- _DIRECTIONS FOR THIS TASK_:
Every line of the records below that has the word "version" should be copied.

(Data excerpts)
_____

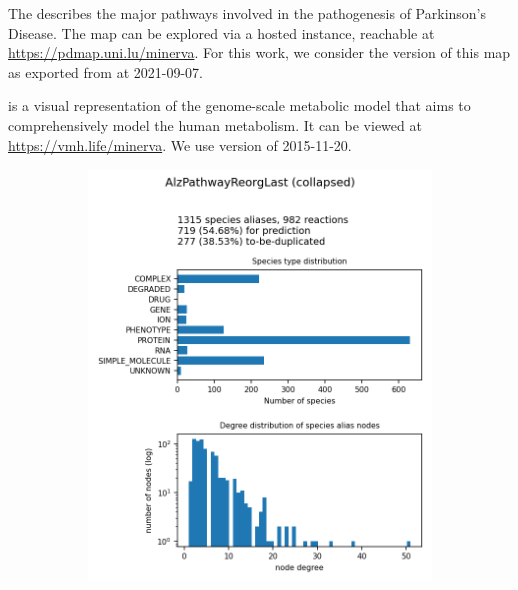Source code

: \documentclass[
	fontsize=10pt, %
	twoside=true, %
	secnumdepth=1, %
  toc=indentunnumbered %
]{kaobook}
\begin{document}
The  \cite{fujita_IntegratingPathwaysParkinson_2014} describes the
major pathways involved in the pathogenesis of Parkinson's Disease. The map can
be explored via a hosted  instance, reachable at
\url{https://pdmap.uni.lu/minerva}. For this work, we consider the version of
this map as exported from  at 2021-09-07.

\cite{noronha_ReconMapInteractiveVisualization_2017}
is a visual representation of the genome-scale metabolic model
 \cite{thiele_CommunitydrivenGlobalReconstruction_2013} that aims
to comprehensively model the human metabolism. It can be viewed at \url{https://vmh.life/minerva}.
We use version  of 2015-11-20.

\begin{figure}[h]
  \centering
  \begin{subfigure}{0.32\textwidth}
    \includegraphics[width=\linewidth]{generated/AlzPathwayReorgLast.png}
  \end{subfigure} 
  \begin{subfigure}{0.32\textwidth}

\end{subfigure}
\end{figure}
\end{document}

_____

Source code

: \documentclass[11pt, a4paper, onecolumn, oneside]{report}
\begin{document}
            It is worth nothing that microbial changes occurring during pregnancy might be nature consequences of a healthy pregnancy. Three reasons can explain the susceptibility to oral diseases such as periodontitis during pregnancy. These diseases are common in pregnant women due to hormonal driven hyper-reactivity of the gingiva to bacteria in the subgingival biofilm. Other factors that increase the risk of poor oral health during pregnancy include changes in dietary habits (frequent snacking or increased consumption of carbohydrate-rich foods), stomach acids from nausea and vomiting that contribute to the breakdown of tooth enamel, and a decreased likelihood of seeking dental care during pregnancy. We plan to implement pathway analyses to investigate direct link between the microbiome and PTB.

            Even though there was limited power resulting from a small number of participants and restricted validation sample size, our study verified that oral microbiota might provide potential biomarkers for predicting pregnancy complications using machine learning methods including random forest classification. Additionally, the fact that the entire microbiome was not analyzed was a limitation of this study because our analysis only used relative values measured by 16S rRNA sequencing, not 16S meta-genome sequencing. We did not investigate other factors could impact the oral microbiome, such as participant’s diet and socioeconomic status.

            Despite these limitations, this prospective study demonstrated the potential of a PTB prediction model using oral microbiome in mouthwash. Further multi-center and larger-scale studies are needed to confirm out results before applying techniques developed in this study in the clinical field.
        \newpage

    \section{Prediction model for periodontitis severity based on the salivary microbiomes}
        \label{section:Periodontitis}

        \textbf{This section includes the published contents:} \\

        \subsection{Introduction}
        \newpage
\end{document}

_____

- _RESULT BELOW_:
\url{https://pdmap.uni.lu/minerva}. For this work, we consider the version of
We use version  of 2015-11-20.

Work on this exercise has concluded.